The entries below should be copied exactly and completely.

--- DATA Enclosed Below ---

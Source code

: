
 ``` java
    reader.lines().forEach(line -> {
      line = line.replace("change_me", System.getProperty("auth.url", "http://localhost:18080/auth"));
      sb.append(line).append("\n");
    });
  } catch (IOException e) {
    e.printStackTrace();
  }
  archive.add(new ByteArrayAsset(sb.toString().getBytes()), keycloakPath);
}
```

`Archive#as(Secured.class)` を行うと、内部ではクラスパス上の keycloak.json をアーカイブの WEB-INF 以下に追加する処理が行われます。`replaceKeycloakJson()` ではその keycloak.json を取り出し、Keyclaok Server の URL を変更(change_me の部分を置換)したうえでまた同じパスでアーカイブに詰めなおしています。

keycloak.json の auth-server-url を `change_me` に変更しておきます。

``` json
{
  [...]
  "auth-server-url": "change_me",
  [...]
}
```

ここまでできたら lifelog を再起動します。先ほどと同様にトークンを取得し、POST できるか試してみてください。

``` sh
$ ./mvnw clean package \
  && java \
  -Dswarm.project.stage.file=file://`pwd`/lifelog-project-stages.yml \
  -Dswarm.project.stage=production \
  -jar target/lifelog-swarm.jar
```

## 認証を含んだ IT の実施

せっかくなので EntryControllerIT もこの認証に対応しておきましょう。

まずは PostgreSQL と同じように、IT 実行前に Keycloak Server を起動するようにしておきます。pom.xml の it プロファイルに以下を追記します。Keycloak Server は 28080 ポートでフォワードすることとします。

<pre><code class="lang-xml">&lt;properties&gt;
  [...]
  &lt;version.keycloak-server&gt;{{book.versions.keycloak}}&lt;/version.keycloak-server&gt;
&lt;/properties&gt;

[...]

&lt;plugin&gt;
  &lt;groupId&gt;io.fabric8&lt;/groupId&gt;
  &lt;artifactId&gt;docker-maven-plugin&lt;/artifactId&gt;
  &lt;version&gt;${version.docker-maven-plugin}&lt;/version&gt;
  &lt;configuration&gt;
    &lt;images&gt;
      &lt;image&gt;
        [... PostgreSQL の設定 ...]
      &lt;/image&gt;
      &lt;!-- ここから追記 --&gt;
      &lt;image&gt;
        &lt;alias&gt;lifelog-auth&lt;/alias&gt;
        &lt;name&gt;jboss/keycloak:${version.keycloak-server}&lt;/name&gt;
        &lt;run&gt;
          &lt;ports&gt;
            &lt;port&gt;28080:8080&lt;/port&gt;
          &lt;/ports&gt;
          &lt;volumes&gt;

--- End of Enclosed DATA ---

EXERCISE OUTPUT:
Source code

:
 ``` java
    reader.lines().forEach(line -> {
      line = line.replace("change_me", System.getProperty("auth.url", "http://localhost:18080/auth"));
      sb.append(line).append("\n");
    });
  } catch (IOException e) {
    e.printStackTrace();
  }
  archive.add(new ByteArrayAsset(sb.toString().getBytes()), keycloakPath);
}
```

`Archive#as(Secured.class)` を行うと、内部ではクラスパス上の keycloak.json をアーカイブの WEB-INF 以下に追加する処理が行われます。`replaceKeycloakJson()` ではその keycloak.json を取り出し、Keyclaok Server の URL を変更(change_me の部分を置換)したうえでまた同じパスでアーカイブに詰めなおしています。

keycloak.json の auth-server-url を `change_me` に変更しておきます。

``` json
{
  [...]
  "auth-server-url": "change_me",
  [...]
}
```

ここまでできたら lifelog を再起動します。先ほどと同様にトークンを取得し、POST できるか試してみてください。

``` sh
$ ./mvnw clean package \
  && java \
  -Dswarm.project.stage.file=file://`pwd`/lifelog-project-stages.yml \
  -Dswarm.project.stage=production \
  -jar target/lifelog-swarm.jar
```

## 認証を含んだ IT の実施

せっかくなので EntryControllerIT もこの認証に対応しておきましょう。

まずは PostgreSQL と同じように、IT 実行前に Keycloak Server を起動するようにしておきます。pom.xml の it プロファイルに以下を追記します。Keycloak Server は 28080 ポートでフォワードすることとします。

<pre><code class="lang-xml">&lt;properties&gt;
  [...]
  &lt;version.keycloak-server&gt;{{book.versions.keycloak}}&lt;/version.keycloak-server&gt;
&lt;/properties&gt;

[...]

&lt;plugin&gt;
  &lt;groupId&gt;io.fabric8&lt;/groupId&gt;
  &lt;artifactId&gt;docker-maven-plugin&lt;/artifactId&gt;
  &lt;version&gt;${version.docker-maven-plugin}&lt;/version&gt;
  &lt;configuration&gt;
    &lt;images&gt;
      &lt;image&gt;
        [... PostgreSQL の設定 ...]
      &lt;/image&gt;
      &lt;!-- ここから追記 --&gt;
      &lt;image&gt;
        &lt;alias&gt;lifelog-auth&lt;/alias&gt;
        &lt;name&gt;jboss/keycloak:${version.keycloak-server}&lt;/name&gt;
        &lt;run&gt;
          &lt;ports&gt;
            &lt;port&gt;28080:8080&lt;/port&gt;
          &lt;/ports&gt;
          &lt;volumes&gt;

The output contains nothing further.